Enfrentar a mortalidade de jovens negras e negros só com Juventude Viva é enxugar gelo

 

Por Dennis de Oliveira

 

Necropolítica é o conceito proposto pelo pensador camaronês Achille Mbembe. Significa a gestão de territórios de degradação, desintegração social e morte. No Brasil, estes territórios são as periferias. Processos de degradação e desintegração social tornam a morte provocada uma situação naturalizada. Seja pelos assassinatos cometidos por agentes legais e extra-legais, seja como produto da própria degradação social expressa pela ausência de condições mínimas de sobrevivência, como falta de saneamento básico, saúde, alimentação, entre outros.

A população destes territórios periféricos tem cor: são negras e negros os que habitam, majoritariamente, estes lugares. São eles as vítimas da necropolítica.

São negras e negros que se transformam em vidas afastadas da política. A questão racial fica, assim, sempre periférica nas narrativas políticas.

É isto o que se verifica no governo golpista de Temer.

Primeiro, o governo golpista nomeia um ministério todo de homens brancos. Depois, chama algumas mulheres para preencherem cargos de segundo escalão. Finalmente, coloca uma mulher negra na Seppir, agora rebaixada como uma secretaria subordinada ao Ministério da Justiça.

E quem é o ministro da Justiça? Simplesmente um dos que foram os principais comandantes da política de extermínio da periferia no estado de São Paulo.

No último boletim da Seppir nacional, informa-se que a secretária de igualdade racial, Luislinda Valois, reuniu-se com o secretário da juventude, Bruno Santos, para pensar ações de combate a violência que vitima os jovens negros das periferias.

A proposta é reativar o Programa Juventude Viva. Segundo o boletim da Seppir, “(o programa) atua na articulação e direcionamento de programas e ações específicas para os jovens de 15 a 29 anos em situação de vulnerabilidade para fomentar trajetórias de inclusão e autonomia, além de criar oportunidades de atuação dos jovens em ações de transformação da cultura de violência e reconhecimento da importância social da juventude.”
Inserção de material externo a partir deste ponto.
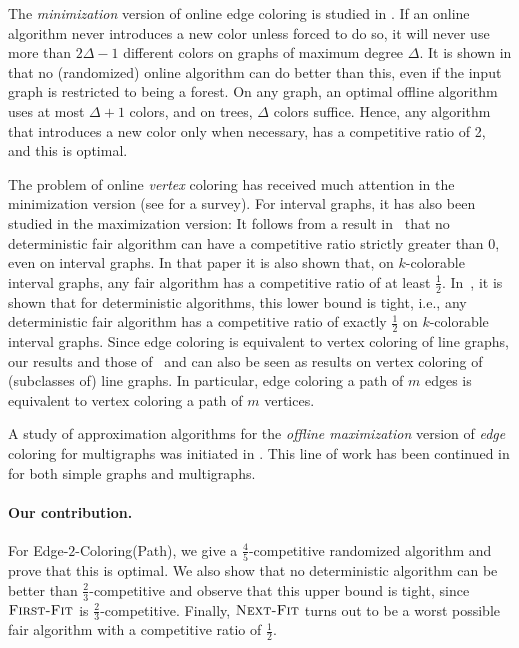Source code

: \documentclass[smallextended]{svjour3}
\def\mcpath{{\sc Edge-$2$-Coloring(Path)}\xspace}
\newcommand{\NF}{\ensuremath{\operatorname{\textsc{Next-Fit}}}\xspace}
\newcommand{\FF}{\ensuremath{\operatorname{\textsc{First-Fit}}}\xspace}
\begin{document}
The {\em minimization} version of online edge coloring is studied in
\cite{Bar-Noy}. If an online algorithm never introduces a new color
unless forced to do so, it will never use more than $2\Delta -1$
different colors on graphs of maximum degree $\Delta$. It is shown in
\cite{Bar-Noy} that no (randomized) online algorithm can do better than this, even
if the input graph is restricted to being a forest.
On any graph, an optimal offline algorithm uses at most $\Delta +1$
 colors, and on trees, $\Delta$ colors suffice.
Hence, any algorithm that introduces a new color only when necessary,
 has a competitive ratio of 2, and this is optimal.

 The problem of online {\em vertex} coloring has received much attention in
the minimization version (see 
\cite{kierstead1998coloring} for a survey). 
For interval graphs, it has also been studied in the maximization version:
It follows from a result in~\cite{seatres} that
no deterministic fair algorithm can have a competitive ratio strictly
greater than $0$, even on interval graphs.
In that paper it is also shown that, on $k$-colorable interval graphs,
any fair algorithm has a competitive ratio of at least
$\frac12$. 
In~\cite{seatresTight}, it is shown that for deterministic algorithms,
this lower bound is tight, i.e., any deterministic fair algorithm has
a competitive ratio of exactly $\frac12$ on $k$-colorable interval
graphs.
Since edge coloring is equivalent to vertex coloring of line graphs,
our results and those of~\cite{kedge} and \cite{kedge2} can also
be seen as results on vertex coloring of (subclasses of) line graphs.
In particular, edge coloring a path of
$m$ edges is equivalent to vertex coloring a
path of $m$ vertices.

A study of approximation algorithms for the {\em offline maximization} version of {\em edge} coloring for multigraphs was initiated in \cite{Faprox}. This line of work has been continued in \cite{aprox1, aprox2, aprox3SIDMA, aprox6} for both simple graphs and multigraphs.

\paragraph{Our contribution.}
For \mcpath, we give a $\frac45$-competitive randomized algorithm and
prove that this is optimal. We also show that no deterministic
algorithm can be better than $\frac23$-competitive and observe that
this upper bound is tight, since \FF is $\frac23$-competitive. 
Finally, \NF turns out to be a worst possible fair algorithm with a competitive ratio of $\frac12$.
\end{document}
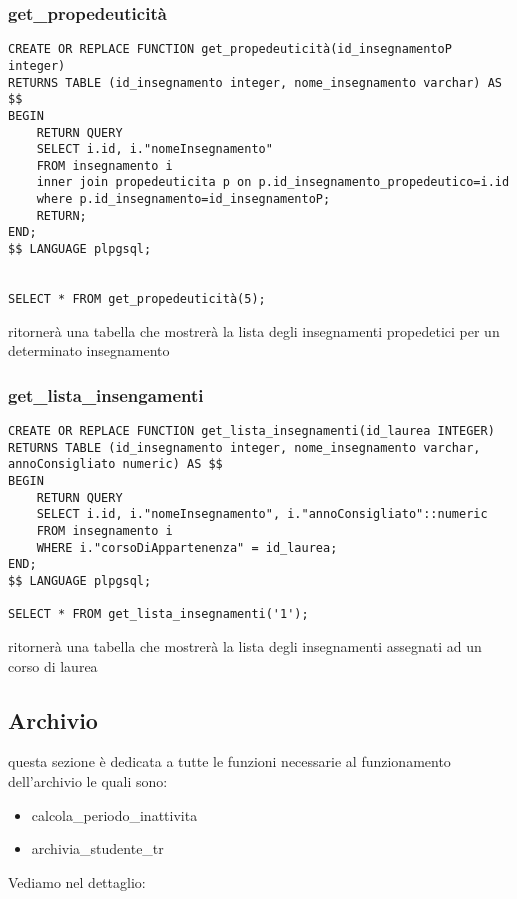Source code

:\subsubsection{get\_propedeuticità}\label{getPropedeuticità}
\begin{lstlisting}[style=sqlStyle]
CREATE OR REPLACE FUNCTION get_propedeuticità(id_insegnamentoP integer)
RETURNS TABLE (id_insegnamento integer, nome_insegnamento varchar) AS $$
BEGIN
    RETURN QUERY
    SELECT i.id, i."nomeInsegnamento"
    FROM insegnamento i
    inner join propedeuticita p on p.id_insegnamento_propedeutico=i.id
    where p.id_insegnamento=id_insegnamentoP;
    RETURN;
END;
$$ LANGUAGE plpgsql;


SELECT * FROM get_propedeuticità(5);
\end{lstlisting}

ritornerà una tabella che mostrerà la lista degli insegnamenti propedetici per un determinato insegnamento  
\subsubsection{get\_lista\_insengamenti}\label{getListaInsengamenti}
\begin{lstlisting}[style=sqlStyle]
CREATE OR REPLACE FUNCTION get_lista_insegnamenti(id_laurea INTEGER)
RETURNS TABLE (id_insegnamento integer, nome_insegnamento varchar, annoConsigliato numeric) AS $$
BEGIN
    RETURN QUERY
    SELECT i.id, i."nomeInsegnamento", i."annoConsigliato"::numeric
    FROM insegnamento i 
    WHERE i."corsoDiAppartenenza" = id_laurea;
END;
$$ LANGUAGE plpgsql;

SELECT * FROM get_lista_insegnamenti('1');
\end{lstlisting}

ritornerà una tabella che mostrerà la lista degli insegnamenti assegnati ad un corso di laurea 
\subsection{Archivio}\label{archivio}
questa sezione è dedicata a tutte le funzioni necessarie al funzionamento dell'archivio le quali sono:
\begin{itemize}
    \item calcola\_periodo\_inattivita
    \item archivia\_studente\_tr
\end{itemize}
Vediamo nel dettaglio:

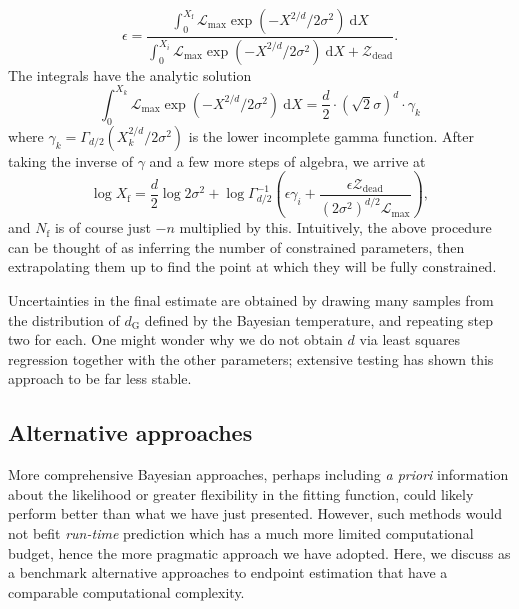 \documentclass[usenatbib]{mnras}
\newcommand{\Like}{\mathcal{L}}
\begin{document}
\begin{equation}
	\epsilon = \frac{\int_0^{X_\mathrm{f}} \Like_\mathrm{max} \exp\left(-X^{2/d}/2\sigma^2\right)\ \mathrm{d}X}{\int_0^{X_i} \Like_\mathrm{max} \exp\left(-X^{2/d}/2\sigma^2\right)\ \mathrm{d}X + \mathcal{Z}_\mathrm{dead}}.
\end{equation}
The integrals have the analytic solution
\begin{equation}
	\int_0^{X_k} \Like_\mathrm{max} \exp\left(-X^{2/d}/2\sigma^2\right)\ \mathrm{d}X = \frac{d}{2} \cdot \left(\sqrt{2}\sigma\right)^d \cdot \gamma_k
\end{equation}
where $\gamma_k = \Gamma_{d/2}\left(X_k^{2/d}/2\sigma^2\right)$ is the lower incomplete gamma function. After taking the inverse of  $\gamma$ and a few more steps of algebra, we arrive at
\begin{equation}
    \log X_\mathrm{f} = \frac{d}{2}\log 2\sigma^2	+ \log \Gamma^{-1}_{d/2} \left(\epsilon \gamma_i+ \frac{\epsilon\mathcal{Z}_\mathrm{dead}}{ \left( 2\sigma^2 \right)^{d/2}\Like_\mathrm{max}}\right),\label{eq:xf}
\end{equation}
and $N_\mathrm{f}$ is of course just $-n$ multiplied by this. Intuitively, the above procedure can be thought of as inferring the number of constrained parameters, then extrapolating them up to find the point at which they will be fully constrained. 
\par
Uncertainties in the final estimate are obtained by drawing many samples from the distribution of $d_\mathrm{G}$ defined by the Bayesian temperature, and repeating step two for each. One might wonder why we do not obtain $d$ via least squares regression together with the other parameters; extensive testing has shown this approach to be far less stable. 

\subsection{Alternative approaches}
More comprehensive Bayesian approaches, perhaps including \textit{a priori} information about the likelihood or greater flexibility in the fitting function, could likely perform better than what we have just presented. However, such methods would not befit \textit{run-time} prediction which has a much more limited computational budget, hence the more pragmatic approach we have adopted. Here, we discuss as a benchmark alternative approaches to endpoint estimation that have a comparable computational complexity. 
\end{document}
Em outras palavras, o foco de atuação no combate a mortalidade de jovens na periferia está no próprio jovem. Como se ele fosse o único responsável pelo extermínio.
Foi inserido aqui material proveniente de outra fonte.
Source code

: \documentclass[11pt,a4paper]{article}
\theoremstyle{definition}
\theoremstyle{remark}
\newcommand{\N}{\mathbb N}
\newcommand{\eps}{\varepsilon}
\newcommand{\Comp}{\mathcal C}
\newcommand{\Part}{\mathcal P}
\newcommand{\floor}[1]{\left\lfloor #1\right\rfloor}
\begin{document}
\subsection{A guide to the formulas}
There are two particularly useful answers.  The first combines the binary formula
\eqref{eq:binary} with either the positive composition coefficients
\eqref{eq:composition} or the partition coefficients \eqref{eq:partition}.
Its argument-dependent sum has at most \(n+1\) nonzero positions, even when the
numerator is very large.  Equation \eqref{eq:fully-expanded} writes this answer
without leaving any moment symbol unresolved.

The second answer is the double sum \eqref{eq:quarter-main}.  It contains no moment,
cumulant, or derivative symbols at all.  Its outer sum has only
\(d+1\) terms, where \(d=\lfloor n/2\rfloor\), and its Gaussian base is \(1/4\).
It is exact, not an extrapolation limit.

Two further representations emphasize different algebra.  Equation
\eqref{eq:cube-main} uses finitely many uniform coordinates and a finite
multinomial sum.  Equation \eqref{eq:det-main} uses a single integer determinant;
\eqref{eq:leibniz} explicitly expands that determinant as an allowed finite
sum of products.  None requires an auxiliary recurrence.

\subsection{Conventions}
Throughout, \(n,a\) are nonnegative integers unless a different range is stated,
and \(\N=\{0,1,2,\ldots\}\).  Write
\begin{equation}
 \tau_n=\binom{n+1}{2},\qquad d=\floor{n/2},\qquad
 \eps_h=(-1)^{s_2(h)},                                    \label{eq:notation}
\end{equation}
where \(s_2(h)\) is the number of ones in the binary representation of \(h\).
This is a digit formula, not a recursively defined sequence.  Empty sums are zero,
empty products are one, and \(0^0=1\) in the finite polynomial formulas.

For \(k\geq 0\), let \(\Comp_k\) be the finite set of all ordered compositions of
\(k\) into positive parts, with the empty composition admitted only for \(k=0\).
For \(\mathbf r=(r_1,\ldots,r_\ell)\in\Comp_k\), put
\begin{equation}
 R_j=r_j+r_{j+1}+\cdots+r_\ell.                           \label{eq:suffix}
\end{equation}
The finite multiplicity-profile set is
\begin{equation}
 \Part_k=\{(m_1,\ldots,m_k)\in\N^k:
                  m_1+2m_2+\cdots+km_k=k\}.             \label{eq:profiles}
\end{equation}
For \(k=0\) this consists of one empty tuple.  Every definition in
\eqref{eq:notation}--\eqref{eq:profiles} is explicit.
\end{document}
Claro que uma secretaria subordinada a um ministério comandado por uma pessoa que defende a ação violenta da polícia não poderia ir muito além disto. As forças repressivas estão certas, as vítimas é que precisam mudar o comportamento, é a lógica de uma ação como esta.

Não que não seja importante defender políticas públicas para a juventude. Mas considerar que são o caminho para resolver o problema do extermínio é uma inversão de raciocínio.
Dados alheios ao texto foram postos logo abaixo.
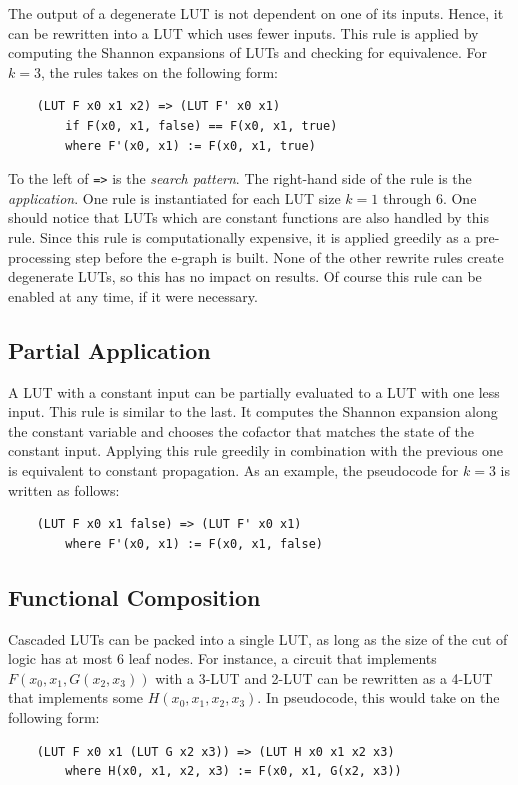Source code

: The output of a degenerate LUT is not dependent on one of its inputs. Hence, it
can be rewritten into a LUT which uses fewer inputs. This rule is applied by
computing the Shannon expansions of LUTs and checking for equivalence. For
$k=3$, the rules takes on the following form:

\begin{verbatim}
    (LUT F x0 x1 x2) => (LUT F' x0 x1)
        if F(x0, x1, false) == F(x0, x1, true)
        where F'(x0, x1) := F(x0, x1, true)
\end{verbatim}

To the left of \texttt{=>} is the \textit{search pattern}. The right-hand side
of the rule is the \textit{application}. One rule is instantiated for each LUT
size $k =1$ through 6. One should notice that LUTs which are constant functions
are also handled by this rule. Since this rule is computationally expensive, it
is applied greedily as a pre-processing step before the e-graph is built. None
of the other rewrite rules create degenerate LUTs, so this has no impact on
results. Of course this rule can be enabled at any time, if it were necessary.

\subsection{Partial Application}\label{sec:rewrites:application}
A LUT with a constant input can be partially evaluated to a LUT with one less
input. This rule is similar to the last. It computes the Shannon expansion
along the constant variable and chooses the cofactor that matches the state of
the constant input. Applying this rule greedily in combination with the
previous one is equivalent to constant propagation. As an example, the
pseudocode for $k=3$ is written as follows:

\begin{verbatim}
    (LUT F x0 x1 false) => (LUT F' x0 x1)
        where F'(x0, x1) := F(x0, x1, false)
\end{verbatim}

\subsection{Functional Composition}\label{sec:rewrites:composition}

Cascaded LUTs can be packed into a single LUT, as long as the size of the cut
of logic has at most 6 leaf nodes. For instance, a circuit that implements
$F(x_0, x_1, G(x_2, x_3))$ with a 3-LUT and 2-LUT can be rewritten as a 4-LUT
that implements some $H(x_0, x_1, x_2, x_3)$. In pseudocode, this would take on
the following form:
\begin{verbatim}
    (LUT F x0 x1 (LUT G x2 x3)) => (LUT H x0 x1 x2 x3)
        where H(x0, x1, x2, x3) := F(x0, x1, G(x2, x3))
\end{verbatim}


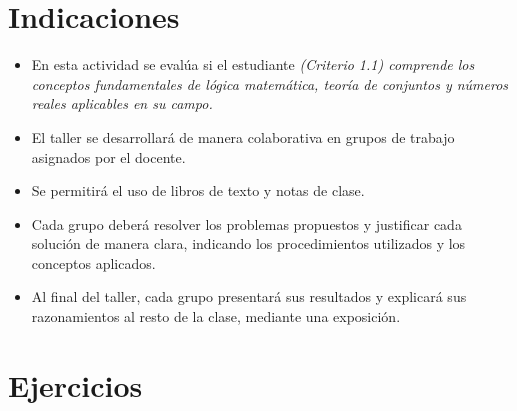 \documentclass[11pt,respuestas,a4]{aleph-examen}
\begin{document}
\encabezado

\section*{Indicaciones}
\begin{itemize}[leftmargin=*]
\item 
    En esta actividad se evalúa si el estudiante \textit{(Criterio 1.1) comprende los conceptos fundamentales de lógica matemática, teoría de conjuntos y números reales aplicables en su campo.}
\item 
    El taller se desarrollará de manera colaborativa en grupos de trabajo asignados por el docente.
\item 
    Se permitirá el uso de libros de texto y notas de clase.
\item 
    Cada grupo deberá resolver los problemas propuestos y justificar cada solución de manera clara, indicando los procedimientos utilizados y los conceptos aplicados.
\item 
    Al final del taller, cada grupo presentará sus resultados y explicará sus razonamientos al resto de la clase, mediante una exposición.
\end{itemize}

\section*{Ejercicios}
\end{document}
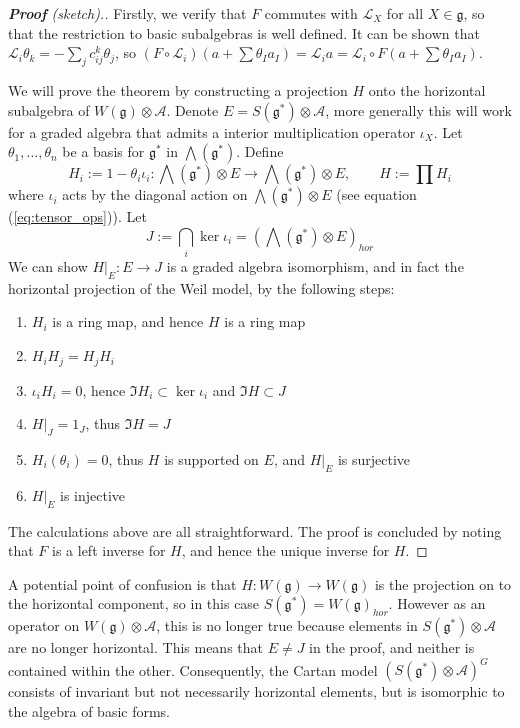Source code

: \begin{proof}[\textbf{\textit{Proof}} (sketch).]
	Firstly, we verify that $F$ commutes with $\mathcal{L}_X$ for all
	$X\in\mathfrak{g}$, so that the restriction to basic subalgebras is well defined. 
	It can be shown that $\mathcal{L}_i \theta_k = -\sum_j c_{ij}^k\theta_j$, so
	$(F\circ \mathcal{L}_i)(a+\sum \theta_Ia_I) = \mathcal{L}_i a =
	\mathcal{L}_i \circ F(a+\sum \theta_Ia_I)$.

	We will prove the theorem by constructing a projection $H$ onto the horizontal
	subalgebra of $W(\mathfrak{g})\otimes \mathcal{A}$.
	Denote  $E=S(\mathfrak{g}^*)\otimes \mathcal{A}$, more generally this will
	work for a graded algebra that admits a interior multiplication operator
	$\iota_X$. Let $\theta_1,\ldots,\theta_n$ be a basis for $\mathfrak{g}^*$ in
	$\bigwedge (\mathfrak{g}^*)$. Define 
	 \[
		 H_i := 1 - \theta_i \iota_i : \bigwedge(\mathfrak{g}^*)\otimes E \to 
		\bigwedge(\mathfrak{g}^*)\otimes E, \qquad
		H := \prod H_i
	\] 
	where $\iota_i$ acts by the diagonal
	action on  $\bigwedge(\mathfrak{g}^*)\otimes E$ (see equation
	(\ref{eq:tensor_ops})). Let 
	\[
	J := \bigcap_i \ker \iota_i = (\bigwedge(\mathfrak{g}^*)\otimes E)_{hor}
	\] 
	We can show $H|_E : E \to J$ is a graded algebra isomorphism, and in fact
	the horizontal projection of the Weil model, by the following steps: 
	\begin{enumerate}[(1)]
	    \item $H_i$ is a ring map, and hence  $H$ is a ring map
		\item $H_iH_j = H_jH_i$ 
		\item $\iota_i H_i = 0$, hence  $\Im H_i \subset \ker \iota_i$ 
			and $\Im H \subset J$
		\item $H|_J = 1_J$, thus $\Im H = J$ 
		\item $H_i(\theta_i) = 0$, thus $H$ is supported on $E$, and $H|_E$ is surjective
		\item $H|_E$ is injective
	\end{enumerate}
	The calculations above are all straightforward. The proof is concluded by
	noting that $F$ is a left inverse for  $H$, and hence the unique
	inverse for $H$.
\end{proof}

\begin{remark} \label{remark:cartan_not_horizontal}
	A potential point of confusion is that $H:W(\mathfrak{g})\to W(\mathfrak{g})$ 
	is the projection on to the horizontal component, so in this case 
	$S(\mathfrak{g}^*) = W(\mathfrak{g})_{hor}$. However as an operator on
	$W(\mathfrak{g})\otimes \mathcal{A}$, this is no longer true because
	elements in $S(\mathfrak{g}^*)\otimes \mathcal{A}$ are no longer horizontal.
	This means that $E \neq J$ in the proof, and neither is contained within the other. 
	Consequently, the Cartan model  $(S(\mathfrak{g}^*)\otimes \mathcal{A})^G$
	consists of invariant but not necessarily horizontal elements, but is
	isomorphic to the algebra of basic forms.
\end{remark}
O extermínio é produto da necropolítica de Estado.

Necropolítica aplicada porque o projeto neoliberal deste governo tende a concentrar ainda mais a renda e reduzir as políticas sociais, aumentando a miserabilidade e, com isto, piorando ainda mais os territórios de degradação e desagregação social. E a morte, inclusive.

Dissociar o enfrentamento do racismo das questões estruturais é manter a discussão racial na periferia do debate político.